» Work order
List all the lines in these records that hold "작동하는".

┌────────

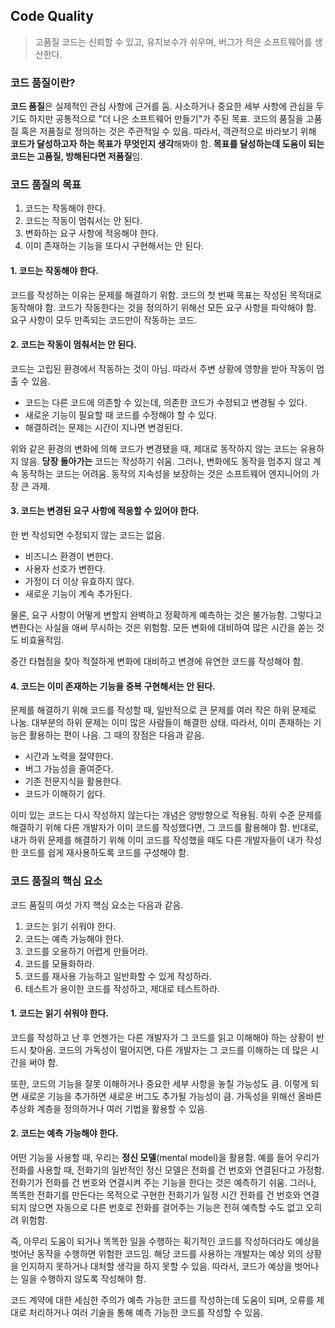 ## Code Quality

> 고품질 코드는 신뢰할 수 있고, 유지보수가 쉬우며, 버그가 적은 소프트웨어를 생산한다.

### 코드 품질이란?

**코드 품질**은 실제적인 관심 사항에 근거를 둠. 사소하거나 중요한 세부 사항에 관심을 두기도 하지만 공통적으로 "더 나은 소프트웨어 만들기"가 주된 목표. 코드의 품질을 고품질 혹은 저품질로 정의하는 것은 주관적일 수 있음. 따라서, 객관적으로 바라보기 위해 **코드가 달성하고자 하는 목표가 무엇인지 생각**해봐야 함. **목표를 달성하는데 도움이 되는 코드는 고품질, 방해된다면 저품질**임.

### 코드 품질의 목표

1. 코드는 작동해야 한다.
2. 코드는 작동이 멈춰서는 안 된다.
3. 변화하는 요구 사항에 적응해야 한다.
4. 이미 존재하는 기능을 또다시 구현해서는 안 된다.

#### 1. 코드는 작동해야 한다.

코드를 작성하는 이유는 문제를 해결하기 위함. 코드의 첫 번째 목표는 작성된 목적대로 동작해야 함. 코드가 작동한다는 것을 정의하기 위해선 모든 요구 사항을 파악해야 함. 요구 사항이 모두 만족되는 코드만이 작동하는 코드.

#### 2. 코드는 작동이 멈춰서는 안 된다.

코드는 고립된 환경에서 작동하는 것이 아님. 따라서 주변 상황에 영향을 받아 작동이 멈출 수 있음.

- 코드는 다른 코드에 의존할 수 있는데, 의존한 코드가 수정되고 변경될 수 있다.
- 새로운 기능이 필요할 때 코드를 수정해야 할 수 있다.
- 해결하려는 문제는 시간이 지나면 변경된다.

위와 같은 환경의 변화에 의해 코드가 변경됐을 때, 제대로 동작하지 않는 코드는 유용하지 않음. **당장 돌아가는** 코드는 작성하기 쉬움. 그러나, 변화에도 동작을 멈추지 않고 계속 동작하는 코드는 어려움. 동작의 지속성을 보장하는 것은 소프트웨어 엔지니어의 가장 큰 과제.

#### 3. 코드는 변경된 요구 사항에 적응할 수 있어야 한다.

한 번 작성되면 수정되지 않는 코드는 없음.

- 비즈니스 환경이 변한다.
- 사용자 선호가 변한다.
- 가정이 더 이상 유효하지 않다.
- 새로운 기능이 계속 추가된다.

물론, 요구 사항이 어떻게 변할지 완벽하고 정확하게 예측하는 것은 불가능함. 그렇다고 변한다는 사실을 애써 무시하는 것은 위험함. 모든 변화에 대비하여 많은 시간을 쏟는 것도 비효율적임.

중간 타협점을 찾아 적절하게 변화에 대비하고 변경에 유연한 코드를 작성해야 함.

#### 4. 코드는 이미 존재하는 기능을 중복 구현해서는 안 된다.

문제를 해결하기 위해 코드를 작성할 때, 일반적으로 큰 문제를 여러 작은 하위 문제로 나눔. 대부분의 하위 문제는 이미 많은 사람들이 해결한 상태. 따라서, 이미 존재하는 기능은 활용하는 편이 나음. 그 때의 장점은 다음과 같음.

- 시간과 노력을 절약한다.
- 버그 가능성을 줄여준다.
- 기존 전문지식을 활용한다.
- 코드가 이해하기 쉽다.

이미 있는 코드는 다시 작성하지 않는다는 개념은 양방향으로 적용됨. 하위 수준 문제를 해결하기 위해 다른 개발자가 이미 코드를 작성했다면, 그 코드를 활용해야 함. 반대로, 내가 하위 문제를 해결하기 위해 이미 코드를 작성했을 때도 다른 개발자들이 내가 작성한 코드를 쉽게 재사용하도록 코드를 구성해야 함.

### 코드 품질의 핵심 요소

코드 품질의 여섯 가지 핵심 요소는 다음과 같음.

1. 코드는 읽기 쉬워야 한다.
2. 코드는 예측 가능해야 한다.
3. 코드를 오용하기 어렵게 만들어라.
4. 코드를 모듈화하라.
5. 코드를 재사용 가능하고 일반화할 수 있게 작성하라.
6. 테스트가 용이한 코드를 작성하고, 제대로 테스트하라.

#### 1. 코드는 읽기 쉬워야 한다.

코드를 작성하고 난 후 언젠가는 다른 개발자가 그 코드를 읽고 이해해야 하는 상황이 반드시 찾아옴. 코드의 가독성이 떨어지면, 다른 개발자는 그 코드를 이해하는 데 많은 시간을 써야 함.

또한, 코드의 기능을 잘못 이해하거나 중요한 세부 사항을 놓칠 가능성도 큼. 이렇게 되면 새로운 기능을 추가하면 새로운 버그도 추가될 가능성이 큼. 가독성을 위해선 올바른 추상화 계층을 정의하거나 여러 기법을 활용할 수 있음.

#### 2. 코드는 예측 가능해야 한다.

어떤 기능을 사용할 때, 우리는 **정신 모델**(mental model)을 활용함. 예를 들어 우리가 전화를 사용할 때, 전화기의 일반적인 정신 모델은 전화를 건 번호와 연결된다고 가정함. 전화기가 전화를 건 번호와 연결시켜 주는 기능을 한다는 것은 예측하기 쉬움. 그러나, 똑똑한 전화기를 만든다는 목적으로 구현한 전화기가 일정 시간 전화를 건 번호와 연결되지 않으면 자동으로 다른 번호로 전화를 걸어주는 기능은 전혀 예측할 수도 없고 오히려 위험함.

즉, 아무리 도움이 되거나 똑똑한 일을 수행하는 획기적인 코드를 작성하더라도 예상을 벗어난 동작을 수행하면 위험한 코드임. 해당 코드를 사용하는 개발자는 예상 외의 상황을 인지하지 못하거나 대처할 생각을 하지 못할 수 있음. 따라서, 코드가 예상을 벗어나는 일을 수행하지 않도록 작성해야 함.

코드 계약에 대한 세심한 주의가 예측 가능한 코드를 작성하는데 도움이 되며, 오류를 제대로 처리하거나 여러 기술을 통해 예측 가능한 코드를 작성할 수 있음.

└────────

» Answer area
코드를 작성하는 이유는 문제를 해결하기 위함. 코드의 첫 번째 목표는 작성된 목적대로 동작해야 함. 코드가 작동한다는 것을 정의하기 위해선 모든 요구 사항을 파악해야 함. 요구 사항이 모두 만족되는 코드만이 작동하는 코드.
코드는 고립된 환경에서 작동하는 것이 아님. 따라서 주변 상황에 영향을 받아 작동이 멈출 수 있음.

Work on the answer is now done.